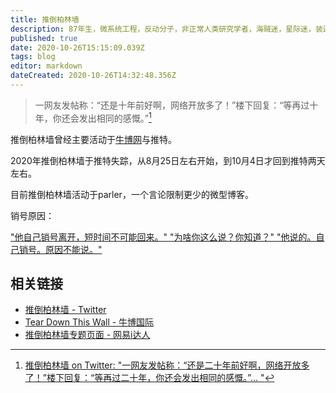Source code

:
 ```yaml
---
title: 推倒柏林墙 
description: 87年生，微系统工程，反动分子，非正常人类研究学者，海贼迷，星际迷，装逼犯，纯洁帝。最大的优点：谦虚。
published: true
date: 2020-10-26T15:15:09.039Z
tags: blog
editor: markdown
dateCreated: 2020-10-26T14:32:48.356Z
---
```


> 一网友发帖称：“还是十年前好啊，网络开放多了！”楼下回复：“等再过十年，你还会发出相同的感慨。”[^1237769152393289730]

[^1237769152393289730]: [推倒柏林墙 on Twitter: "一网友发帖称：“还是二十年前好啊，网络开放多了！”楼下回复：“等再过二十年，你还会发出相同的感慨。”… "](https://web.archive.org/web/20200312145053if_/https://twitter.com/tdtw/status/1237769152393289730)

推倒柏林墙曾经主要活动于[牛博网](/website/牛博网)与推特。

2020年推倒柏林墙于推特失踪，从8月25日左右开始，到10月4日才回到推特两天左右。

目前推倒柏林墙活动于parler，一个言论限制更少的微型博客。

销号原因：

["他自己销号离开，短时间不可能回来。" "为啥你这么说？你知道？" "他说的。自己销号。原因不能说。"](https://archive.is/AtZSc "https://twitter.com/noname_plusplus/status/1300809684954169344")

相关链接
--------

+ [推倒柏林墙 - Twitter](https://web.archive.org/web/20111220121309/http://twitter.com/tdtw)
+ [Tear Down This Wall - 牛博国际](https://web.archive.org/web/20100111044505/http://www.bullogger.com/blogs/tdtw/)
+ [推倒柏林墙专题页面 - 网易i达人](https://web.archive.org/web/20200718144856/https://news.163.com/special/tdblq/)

--

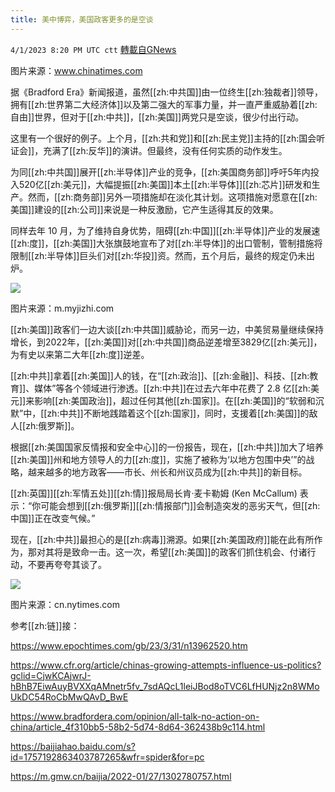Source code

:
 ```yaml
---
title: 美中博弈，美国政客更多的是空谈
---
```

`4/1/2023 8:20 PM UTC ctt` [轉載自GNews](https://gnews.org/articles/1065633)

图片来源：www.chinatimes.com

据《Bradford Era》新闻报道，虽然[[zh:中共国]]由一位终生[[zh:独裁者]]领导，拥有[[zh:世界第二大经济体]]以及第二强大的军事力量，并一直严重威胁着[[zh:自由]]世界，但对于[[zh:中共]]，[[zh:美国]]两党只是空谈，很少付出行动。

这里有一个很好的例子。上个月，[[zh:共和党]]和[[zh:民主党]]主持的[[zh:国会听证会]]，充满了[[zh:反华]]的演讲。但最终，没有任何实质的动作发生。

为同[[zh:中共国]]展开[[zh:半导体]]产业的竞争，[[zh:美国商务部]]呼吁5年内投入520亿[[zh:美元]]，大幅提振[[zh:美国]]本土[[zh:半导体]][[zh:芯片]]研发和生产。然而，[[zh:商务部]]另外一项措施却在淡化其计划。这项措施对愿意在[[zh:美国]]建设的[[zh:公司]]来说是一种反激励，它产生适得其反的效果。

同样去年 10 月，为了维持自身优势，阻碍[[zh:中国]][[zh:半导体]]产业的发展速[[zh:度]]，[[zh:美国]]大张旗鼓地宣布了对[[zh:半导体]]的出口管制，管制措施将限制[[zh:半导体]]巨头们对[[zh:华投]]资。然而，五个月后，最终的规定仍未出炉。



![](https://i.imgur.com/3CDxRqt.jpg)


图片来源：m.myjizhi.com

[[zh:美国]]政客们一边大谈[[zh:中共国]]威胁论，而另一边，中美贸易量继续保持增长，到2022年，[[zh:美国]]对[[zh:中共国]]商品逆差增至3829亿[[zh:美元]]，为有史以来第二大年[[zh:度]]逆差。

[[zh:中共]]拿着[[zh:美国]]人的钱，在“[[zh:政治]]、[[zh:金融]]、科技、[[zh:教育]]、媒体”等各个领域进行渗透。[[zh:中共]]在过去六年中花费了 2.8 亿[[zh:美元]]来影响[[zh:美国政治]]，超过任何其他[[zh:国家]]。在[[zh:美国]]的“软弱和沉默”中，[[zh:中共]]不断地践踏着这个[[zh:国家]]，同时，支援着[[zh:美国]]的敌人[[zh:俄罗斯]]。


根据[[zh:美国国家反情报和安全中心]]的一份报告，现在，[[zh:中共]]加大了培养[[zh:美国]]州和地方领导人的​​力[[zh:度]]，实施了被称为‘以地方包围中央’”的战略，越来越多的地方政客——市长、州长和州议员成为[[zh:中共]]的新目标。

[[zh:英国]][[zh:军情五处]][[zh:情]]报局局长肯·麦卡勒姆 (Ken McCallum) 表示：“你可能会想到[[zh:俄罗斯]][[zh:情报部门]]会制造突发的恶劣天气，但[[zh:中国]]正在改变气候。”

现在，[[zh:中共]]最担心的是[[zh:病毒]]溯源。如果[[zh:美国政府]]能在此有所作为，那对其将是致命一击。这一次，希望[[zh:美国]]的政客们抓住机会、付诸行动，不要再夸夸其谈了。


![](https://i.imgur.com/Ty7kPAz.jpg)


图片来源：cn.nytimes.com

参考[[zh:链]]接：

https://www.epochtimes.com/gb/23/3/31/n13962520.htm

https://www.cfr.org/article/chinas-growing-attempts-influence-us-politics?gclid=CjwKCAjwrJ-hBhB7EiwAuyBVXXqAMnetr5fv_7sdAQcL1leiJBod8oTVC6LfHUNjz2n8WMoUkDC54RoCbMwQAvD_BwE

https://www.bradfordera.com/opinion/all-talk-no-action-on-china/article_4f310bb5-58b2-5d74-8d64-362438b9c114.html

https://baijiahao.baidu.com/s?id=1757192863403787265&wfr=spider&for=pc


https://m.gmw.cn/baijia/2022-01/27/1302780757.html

...

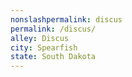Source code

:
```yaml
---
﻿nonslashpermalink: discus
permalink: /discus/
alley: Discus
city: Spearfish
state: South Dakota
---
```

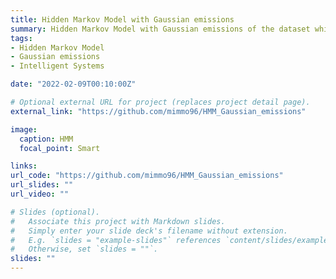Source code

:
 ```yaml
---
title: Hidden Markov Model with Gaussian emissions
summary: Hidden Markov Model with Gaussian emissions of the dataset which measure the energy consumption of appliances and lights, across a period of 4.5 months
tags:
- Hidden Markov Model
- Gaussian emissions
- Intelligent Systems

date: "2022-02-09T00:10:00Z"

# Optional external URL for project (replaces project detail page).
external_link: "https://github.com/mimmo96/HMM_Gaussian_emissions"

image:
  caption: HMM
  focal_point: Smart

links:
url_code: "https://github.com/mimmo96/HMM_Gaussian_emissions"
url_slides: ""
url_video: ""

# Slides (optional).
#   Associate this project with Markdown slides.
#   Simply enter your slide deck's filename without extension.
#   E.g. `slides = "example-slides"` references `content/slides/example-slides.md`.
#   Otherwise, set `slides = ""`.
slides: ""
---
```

#### YOUR ASSIGNMENT:
If a line of the entries holds the word "网络开放多了", copy it out.

#### EXERCISE RESPONSE:
> 一网友发帖称：“还是十年前好啊，网络开放多了！”楼下回复：“等再过十年，你还会发出相同的感慨。”[^1237769152393289730]
[^1237769152393289730]: [推倒柏林墙 on Twitter: "一网友发帖称：“还是二十年前好啊，网络开放多了！”楼下回复：“等再过二十年，你还会发出相同的感慨。”… "](https://web.archive.org/web/20200312145053if_/https://twitter.com/tdtw/status/1237769152393289730)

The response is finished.